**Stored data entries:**
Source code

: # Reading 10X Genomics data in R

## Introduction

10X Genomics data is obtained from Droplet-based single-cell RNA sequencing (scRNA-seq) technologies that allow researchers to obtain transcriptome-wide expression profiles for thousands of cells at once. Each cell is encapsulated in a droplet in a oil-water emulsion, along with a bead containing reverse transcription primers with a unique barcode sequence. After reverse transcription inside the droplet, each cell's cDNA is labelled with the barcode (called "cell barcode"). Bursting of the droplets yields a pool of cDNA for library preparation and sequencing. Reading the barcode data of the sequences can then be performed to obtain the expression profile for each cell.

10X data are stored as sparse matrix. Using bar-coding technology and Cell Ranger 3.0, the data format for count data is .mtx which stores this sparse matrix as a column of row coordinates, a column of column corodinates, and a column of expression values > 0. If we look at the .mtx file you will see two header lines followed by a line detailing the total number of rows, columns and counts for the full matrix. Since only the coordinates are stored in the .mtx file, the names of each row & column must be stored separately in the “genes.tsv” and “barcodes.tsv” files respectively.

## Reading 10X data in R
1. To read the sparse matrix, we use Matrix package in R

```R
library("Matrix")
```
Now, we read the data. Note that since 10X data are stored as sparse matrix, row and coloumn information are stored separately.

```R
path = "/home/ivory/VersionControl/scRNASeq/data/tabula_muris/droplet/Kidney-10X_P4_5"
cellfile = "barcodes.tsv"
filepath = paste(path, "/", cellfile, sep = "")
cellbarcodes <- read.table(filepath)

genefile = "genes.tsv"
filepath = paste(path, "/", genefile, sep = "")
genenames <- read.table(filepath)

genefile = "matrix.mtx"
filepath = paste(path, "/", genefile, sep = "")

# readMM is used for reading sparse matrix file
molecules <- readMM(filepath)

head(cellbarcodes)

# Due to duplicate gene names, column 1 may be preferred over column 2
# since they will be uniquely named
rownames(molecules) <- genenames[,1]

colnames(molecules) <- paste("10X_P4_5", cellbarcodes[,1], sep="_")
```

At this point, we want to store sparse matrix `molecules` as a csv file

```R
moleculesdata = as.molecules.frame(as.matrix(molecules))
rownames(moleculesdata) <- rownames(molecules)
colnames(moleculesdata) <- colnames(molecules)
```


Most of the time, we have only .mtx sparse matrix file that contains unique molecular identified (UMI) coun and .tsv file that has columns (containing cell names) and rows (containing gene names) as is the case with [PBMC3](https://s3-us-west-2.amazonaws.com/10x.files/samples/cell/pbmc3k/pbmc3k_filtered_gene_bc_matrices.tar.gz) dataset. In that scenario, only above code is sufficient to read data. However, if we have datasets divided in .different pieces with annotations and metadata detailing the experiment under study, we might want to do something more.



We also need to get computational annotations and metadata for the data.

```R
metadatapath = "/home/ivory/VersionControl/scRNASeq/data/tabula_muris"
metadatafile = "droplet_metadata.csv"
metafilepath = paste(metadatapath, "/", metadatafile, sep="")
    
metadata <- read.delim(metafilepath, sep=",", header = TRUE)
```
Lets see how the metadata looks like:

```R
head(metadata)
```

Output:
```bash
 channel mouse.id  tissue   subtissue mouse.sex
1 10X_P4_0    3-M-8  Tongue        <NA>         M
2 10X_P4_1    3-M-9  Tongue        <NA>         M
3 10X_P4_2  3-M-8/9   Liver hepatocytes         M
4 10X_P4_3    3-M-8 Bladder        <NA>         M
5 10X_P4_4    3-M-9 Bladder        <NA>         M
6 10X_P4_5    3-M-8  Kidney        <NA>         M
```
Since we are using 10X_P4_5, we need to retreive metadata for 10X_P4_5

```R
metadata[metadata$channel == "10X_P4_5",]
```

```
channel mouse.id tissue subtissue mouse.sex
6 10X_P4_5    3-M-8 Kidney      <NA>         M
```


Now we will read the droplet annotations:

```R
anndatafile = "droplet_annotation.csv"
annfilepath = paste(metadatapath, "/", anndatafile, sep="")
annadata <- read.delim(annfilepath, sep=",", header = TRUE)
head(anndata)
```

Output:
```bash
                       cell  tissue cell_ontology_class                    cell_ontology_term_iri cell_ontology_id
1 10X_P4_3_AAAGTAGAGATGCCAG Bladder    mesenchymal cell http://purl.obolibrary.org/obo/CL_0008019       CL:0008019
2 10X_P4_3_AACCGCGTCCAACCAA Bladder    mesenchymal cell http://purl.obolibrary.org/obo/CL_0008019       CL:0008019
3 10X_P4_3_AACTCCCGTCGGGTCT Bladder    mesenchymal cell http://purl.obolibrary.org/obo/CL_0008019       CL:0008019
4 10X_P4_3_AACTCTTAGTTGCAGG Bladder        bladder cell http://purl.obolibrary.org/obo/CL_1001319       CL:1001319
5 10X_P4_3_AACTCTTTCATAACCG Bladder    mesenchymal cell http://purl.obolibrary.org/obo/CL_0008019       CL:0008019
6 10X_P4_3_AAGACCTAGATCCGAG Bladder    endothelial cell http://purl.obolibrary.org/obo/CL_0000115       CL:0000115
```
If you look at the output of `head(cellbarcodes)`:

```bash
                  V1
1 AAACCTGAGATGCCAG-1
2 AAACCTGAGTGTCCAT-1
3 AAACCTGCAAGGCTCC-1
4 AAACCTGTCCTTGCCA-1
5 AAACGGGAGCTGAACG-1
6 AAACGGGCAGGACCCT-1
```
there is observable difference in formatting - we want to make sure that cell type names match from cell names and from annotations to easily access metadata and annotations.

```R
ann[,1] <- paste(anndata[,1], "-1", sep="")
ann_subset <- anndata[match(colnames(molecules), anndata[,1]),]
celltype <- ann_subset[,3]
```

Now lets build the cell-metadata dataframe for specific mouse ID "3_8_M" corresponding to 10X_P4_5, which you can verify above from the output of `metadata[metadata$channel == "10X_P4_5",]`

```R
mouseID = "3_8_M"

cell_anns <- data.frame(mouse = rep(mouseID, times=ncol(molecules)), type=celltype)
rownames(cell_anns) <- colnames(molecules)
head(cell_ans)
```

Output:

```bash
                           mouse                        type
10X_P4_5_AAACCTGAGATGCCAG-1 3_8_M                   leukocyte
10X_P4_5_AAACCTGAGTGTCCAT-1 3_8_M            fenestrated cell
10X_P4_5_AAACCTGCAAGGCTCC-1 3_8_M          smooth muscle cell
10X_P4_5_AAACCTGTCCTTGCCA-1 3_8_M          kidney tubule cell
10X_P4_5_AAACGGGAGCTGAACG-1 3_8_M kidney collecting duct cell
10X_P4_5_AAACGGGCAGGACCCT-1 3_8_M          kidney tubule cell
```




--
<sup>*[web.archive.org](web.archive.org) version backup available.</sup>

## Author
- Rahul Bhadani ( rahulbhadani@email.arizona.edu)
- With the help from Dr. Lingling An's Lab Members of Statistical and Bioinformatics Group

**EXERCISE OBJECTIVE:** Repeat the entries above exactly, beginning at their first line and ending with the line that contains "## Introduction", with nothing added.

**EXPECTED ANSWER:**
Source code

: # Reading 10X Genomics data in R

## Introduction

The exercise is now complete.